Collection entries
----

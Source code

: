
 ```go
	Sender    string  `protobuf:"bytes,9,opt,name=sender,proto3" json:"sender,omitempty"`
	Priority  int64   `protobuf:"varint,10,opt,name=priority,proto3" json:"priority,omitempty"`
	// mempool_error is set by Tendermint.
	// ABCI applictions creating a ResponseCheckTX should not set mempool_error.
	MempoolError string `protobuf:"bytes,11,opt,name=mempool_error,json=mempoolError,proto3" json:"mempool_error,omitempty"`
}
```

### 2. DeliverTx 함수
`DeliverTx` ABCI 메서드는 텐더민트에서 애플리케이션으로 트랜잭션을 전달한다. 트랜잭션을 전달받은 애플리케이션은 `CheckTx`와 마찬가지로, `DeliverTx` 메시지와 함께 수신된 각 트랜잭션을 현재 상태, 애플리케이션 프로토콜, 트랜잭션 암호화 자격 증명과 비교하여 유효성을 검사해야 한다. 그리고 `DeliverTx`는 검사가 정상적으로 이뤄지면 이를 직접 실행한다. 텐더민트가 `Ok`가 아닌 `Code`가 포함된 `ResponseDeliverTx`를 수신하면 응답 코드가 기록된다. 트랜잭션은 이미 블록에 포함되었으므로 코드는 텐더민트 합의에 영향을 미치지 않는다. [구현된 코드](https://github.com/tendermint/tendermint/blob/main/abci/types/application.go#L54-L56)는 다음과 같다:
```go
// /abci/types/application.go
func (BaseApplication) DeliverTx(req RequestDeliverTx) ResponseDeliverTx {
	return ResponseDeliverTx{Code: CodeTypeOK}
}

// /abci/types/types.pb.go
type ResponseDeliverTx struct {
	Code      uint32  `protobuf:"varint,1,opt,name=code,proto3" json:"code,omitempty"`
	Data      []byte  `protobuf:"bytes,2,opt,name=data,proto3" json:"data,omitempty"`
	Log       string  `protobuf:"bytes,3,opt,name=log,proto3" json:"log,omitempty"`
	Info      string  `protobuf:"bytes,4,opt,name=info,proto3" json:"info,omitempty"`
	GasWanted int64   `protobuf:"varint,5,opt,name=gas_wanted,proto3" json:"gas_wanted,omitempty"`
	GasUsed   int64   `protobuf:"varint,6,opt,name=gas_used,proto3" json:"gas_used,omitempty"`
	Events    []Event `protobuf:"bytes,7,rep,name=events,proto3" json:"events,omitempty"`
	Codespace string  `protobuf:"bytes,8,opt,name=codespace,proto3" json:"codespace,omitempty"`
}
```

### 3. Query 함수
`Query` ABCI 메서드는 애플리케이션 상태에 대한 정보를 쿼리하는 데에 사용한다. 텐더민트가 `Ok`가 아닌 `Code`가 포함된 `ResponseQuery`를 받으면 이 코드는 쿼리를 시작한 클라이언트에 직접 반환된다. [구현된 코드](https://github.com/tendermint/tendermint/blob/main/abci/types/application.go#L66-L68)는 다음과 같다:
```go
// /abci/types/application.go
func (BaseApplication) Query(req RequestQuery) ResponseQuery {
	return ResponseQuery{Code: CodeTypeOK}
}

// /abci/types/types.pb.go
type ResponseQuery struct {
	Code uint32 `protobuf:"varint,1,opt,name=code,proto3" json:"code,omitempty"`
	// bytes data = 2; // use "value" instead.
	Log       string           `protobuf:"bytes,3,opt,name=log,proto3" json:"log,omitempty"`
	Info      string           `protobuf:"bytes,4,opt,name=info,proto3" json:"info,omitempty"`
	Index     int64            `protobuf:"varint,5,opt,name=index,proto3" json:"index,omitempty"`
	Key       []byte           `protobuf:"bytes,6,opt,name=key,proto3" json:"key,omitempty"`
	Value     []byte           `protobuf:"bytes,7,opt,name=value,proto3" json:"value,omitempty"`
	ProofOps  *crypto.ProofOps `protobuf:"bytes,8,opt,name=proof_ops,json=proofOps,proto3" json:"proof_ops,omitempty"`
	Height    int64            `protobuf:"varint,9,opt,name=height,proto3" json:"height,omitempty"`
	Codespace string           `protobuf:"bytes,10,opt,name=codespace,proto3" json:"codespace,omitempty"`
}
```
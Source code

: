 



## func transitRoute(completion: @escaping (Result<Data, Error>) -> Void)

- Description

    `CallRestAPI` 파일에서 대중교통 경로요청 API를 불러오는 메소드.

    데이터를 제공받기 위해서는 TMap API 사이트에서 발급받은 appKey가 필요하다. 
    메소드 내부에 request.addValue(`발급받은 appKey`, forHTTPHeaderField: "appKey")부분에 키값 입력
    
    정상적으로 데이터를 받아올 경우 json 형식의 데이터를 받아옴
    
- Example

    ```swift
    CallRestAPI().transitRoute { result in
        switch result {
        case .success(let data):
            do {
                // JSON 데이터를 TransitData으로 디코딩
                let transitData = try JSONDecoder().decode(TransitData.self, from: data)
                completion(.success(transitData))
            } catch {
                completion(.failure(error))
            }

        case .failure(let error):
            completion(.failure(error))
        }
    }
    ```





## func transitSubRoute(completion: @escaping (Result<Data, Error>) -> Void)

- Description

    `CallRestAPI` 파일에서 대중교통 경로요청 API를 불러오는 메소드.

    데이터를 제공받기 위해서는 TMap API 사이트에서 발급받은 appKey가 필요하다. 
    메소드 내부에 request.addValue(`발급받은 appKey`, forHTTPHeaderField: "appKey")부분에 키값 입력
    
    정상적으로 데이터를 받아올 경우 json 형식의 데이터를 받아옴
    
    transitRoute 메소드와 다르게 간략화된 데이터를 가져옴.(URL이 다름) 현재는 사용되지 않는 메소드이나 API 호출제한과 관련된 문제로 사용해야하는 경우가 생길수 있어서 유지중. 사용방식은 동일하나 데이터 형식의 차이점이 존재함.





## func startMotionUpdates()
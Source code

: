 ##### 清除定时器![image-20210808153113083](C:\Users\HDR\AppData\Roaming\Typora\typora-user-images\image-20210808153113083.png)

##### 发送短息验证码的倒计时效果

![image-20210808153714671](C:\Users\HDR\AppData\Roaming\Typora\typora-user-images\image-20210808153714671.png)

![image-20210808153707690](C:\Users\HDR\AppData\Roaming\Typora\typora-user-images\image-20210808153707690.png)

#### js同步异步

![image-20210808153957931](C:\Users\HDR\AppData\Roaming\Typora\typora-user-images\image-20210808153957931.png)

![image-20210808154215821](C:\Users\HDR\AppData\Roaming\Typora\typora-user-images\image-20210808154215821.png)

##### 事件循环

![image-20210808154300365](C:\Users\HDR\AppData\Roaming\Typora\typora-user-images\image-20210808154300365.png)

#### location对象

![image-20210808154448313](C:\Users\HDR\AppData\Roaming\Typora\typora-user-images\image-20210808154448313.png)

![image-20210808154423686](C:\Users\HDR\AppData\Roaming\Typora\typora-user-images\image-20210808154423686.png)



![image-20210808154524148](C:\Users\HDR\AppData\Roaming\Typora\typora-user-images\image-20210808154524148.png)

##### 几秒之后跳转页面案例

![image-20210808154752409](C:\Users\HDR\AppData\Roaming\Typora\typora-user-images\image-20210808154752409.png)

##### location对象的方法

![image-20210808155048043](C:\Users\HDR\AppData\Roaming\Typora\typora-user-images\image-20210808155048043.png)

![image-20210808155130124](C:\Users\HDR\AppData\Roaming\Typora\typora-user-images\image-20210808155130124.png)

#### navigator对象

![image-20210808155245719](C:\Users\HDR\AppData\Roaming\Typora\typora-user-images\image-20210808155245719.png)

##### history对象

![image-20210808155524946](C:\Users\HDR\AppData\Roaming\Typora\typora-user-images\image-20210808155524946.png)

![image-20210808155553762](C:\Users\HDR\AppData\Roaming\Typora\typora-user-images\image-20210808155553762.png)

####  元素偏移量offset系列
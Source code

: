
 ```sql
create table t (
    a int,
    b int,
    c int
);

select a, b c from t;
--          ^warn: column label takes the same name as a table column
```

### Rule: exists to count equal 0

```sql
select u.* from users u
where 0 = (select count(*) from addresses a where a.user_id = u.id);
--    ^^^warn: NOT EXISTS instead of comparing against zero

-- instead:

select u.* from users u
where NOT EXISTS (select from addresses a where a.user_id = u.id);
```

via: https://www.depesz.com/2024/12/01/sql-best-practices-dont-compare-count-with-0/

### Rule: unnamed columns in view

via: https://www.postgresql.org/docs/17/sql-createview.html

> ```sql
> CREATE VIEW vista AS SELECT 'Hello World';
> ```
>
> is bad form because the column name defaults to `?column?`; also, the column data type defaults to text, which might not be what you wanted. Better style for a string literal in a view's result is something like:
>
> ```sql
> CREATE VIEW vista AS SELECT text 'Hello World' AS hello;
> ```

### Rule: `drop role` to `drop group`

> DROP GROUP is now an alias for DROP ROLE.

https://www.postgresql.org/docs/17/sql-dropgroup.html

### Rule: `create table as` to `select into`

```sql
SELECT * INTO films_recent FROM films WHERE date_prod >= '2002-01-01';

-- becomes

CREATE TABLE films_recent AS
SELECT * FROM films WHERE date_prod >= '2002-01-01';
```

----

To do
Retrieve every line above holding the word "Hello".

Exercise result
> CREATE VIEW vista AS SELECT 'Hello World';
> CREATE VIEW vista AS SELECT text 'Hello World' AS hello;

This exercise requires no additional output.